In connection with the Company’s IPO, in July 2021, the Company’s certificate of incorporation was amended and restated to provide for 200,000,000 authorized shares of common stock with a par value of $0.001 per share and 10,000,000 authorized shares of preferred stock with a par value of $0.001 per share.

Significant Risks and Uncertainties

Since inception, the Company has incurred losses and negative cash flows from operations. As of September 30, 2021, the Company had an accumulated deficit of $137.1 million and recorded a net loss of $47.0 million for the nine months then ended and expects to incur future additional losses. If the Company’s revenue levels from its products are not sufficient or if the Company is unable to secure additional funding when desired, the Company may need to delay the development of its products and scale back its business and operations.

The Company believes that its existing sources of liquidity will satisfy its working capital and capital requirements for at least 12 months from the issuance of its financial statements. Failure to generate sufficient revenues, achieve planned gross margins, or control operating costs will require the Company to raise additional capital through equity or debt financing. Such additional financing may not be available on acceptable terms, or at

all, and could require the Company to modify, delay, or abandon some of its planned future expansion or expenditures or reduce some of its ongoing operating costs, which could harm its business, operating results, financial condition, and ability to achieve its intended business objectives.

On March 11, 2020, the World Health Organization declared the coronavirus disease 2019 (“COVID-19”) outbreak a global pandemic recommending containment measures worldwide. On March 16, 2020 the Company implemented alternative work arrangements for its employees and limited its employees’ travel activities to protect its employees and to comply with the provisions described within the local shelter in place order. Certain U.S. federal, state and local governmental authorities issued other orders and directives, including restrictions on elective procedures and therapies, aimed at minimizing the spread of COVID-19. As such, the COVID-19 pandemic impacted and is expected to continue to impact demand for the Company’s products, which are used in procedures and therapies that are considered elective. Although some of the governmental restrictions have since been lifted or scaled back, recent and future surges of COVID-19, including recent surges in the delta variant of COVID-19, may result in restrictions being re-implemented in response to efforts to reduce the spread of COVID-19.

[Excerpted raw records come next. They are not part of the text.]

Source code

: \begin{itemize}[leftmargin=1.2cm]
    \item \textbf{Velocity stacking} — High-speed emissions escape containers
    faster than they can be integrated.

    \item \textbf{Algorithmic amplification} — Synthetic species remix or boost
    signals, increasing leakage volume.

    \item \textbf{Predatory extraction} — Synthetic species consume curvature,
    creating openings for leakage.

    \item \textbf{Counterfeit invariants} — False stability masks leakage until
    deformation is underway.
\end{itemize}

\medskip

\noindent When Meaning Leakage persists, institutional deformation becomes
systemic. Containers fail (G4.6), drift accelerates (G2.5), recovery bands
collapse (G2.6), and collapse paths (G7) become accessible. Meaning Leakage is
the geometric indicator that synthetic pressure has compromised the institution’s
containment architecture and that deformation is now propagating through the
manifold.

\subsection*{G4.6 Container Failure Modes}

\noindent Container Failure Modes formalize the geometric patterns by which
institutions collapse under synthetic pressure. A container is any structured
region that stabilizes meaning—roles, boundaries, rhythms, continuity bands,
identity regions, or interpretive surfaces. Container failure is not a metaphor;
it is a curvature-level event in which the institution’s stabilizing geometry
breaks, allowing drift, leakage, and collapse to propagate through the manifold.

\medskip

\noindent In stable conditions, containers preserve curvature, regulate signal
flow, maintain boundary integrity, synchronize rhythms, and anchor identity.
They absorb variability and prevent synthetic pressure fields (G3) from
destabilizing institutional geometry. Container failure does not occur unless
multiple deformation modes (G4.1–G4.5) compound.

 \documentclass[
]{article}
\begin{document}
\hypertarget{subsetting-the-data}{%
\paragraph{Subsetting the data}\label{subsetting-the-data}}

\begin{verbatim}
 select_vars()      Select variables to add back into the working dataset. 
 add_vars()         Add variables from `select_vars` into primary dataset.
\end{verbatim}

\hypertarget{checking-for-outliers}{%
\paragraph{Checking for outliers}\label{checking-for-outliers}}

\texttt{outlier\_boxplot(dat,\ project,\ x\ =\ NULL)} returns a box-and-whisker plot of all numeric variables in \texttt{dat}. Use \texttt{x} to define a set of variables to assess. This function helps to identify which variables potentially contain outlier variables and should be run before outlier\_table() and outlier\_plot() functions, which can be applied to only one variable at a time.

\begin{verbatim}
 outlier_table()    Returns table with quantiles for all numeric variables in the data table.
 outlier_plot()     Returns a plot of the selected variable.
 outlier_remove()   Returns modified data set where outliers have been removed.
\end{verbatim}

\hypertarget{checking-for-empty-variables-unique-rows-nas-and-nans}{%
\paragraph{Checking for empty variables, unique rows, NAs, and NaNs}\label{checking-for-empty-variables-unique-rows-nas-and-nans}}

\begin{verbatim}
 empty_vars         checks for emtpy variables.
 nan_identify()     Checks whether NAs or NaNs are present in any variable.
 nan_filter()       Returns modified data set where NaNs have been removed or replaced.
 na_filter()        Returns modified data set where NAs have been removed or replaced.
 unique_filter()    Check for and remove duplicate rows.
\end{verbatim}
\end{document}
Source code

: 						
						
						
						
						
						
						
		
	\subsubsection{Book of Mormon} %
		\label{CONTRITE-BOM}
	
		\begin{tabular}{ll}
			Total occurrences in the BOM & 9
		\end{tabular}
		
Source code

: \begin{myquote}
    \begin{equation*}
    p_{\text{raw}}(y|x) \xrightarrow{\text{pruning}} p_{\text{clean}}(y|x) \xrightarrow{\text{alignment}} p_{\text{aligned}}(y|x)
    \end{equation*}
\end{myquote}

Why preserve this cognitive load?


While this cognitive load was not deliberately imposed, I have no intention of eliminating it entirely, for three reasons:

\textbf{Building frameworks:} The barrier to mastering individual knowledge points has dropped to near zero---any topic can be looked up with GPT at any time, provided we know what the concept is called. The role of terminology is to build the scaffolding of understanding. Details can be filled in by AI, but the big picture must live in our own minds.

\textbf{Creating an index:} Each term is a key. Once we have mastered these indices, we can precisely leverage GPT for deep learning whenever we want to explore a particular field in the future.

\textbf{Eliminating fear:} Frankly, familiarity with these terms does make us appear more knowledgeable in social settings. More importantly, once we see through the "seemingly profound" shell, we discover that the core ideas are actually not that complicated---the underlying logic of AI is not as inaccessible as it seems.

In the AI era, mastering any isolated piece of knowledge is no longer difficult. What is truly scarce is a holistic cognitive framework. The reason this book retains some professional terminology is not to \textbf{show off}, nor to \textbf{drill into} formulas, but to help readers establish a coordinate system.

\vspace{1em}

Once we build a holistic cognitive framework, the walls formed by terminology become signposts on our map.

The ultimate impact of the COVID-19 pandemic on the Company’s operations is unknown and will depend on future developments which are highly uncertain and cannot be predicted with confidence, including the duration and severity of the COVID-19 outbreak (including prevalence and effect of the delta variant and other potential COVID-19 variants), the status of health and safety actions taken to contain its spread and any additional preventative and protective actions that governments or the Company may direct, any resurgence of COVID-19 that may occur and how quickly and to what extent economic and operating conditions normalize within the markets in which the Company operates. The COVID-19 pandemic could disrupt the operations of the Company’s third-party manufacturers and other suppliers. Although the Company has not experienced material disruptions in its supply chain to date, it cannot predict how long the pandemic and measures intended to contain the spread of COVID-19 will continue and what effect COVID-19 and the associated containment measures will have on our suppliers and vendors, in particular for any of the Company’s suppliers and vendors that may not qualify as essential businesses and suffer more significant disruptions to their business operations. The Company is working closely with its manufacturing partners and suppliers to help ensure the Company is able to source key components and maintain appropriate inventory levels to meet customer demand.